(Beginning of Extracted data)

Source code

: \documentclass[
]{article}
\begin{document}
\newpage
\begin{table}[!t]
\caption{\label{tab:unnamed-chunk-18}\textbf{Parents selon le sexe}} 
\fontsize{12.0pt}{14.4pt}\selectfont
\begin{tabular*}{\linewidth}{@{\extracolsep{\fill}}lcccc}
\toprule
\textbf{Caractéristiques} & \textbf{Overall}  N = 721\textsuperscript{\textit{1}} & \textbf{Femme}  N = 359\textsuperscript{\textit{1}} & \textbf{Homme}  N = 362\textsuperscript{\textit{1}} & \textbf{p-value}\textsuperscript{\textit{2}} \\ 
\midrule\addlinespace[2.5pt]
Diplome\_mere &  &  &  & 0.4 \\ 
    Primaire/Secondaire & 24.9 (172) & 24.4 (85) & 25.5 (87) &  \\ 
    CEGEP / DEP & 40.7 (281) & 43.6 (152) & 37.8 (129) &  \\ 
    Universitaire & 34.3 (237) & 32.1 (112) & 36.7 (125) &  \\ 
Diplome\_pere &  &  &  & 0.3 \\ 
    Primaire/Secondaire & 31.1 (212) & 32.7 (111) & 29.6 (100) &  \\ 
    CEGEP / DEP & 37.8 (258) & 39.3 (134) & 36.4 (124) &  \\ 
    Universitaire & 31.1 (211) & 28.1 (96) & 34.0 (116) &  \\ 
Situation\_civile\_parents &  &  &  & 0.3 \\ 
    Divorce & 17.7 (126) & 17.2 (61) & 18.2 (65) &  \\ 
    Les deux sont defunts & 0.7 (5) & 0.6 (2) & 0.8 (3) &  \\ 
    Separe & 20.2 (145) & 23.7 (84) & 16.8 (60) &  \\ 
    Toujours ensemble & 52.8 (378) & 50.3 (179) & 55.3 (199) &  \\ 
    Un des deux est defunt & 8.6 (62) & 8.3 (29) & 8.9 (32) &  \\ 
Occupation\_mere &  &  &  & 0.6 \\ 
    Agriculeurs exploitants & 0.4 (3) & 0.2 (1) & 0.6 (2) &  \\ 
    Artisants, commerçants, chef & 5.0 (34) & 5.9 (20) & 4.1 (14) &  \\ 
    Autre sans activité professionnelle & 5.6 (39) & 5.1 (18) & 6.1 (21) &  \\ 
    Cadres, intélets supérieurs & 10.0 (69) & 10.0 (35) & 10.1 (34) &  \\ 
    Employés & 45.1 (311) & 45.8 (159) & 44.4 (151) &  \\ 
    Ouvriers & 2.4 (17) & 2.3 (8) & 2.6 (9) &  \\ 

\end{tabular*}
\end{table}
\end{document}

(End of Extracted data)

**How to complete this task**:
For each line of the entries that includes "Universitaire", show that line.

**Task answer**:
    Universitaire & 34.3 (237) & 32.1 (112) & 36.7 (125) &  \\ 
    Universitaire & 31.1 (211) & 28.1 (96) & 34.0 (116) &  \\ 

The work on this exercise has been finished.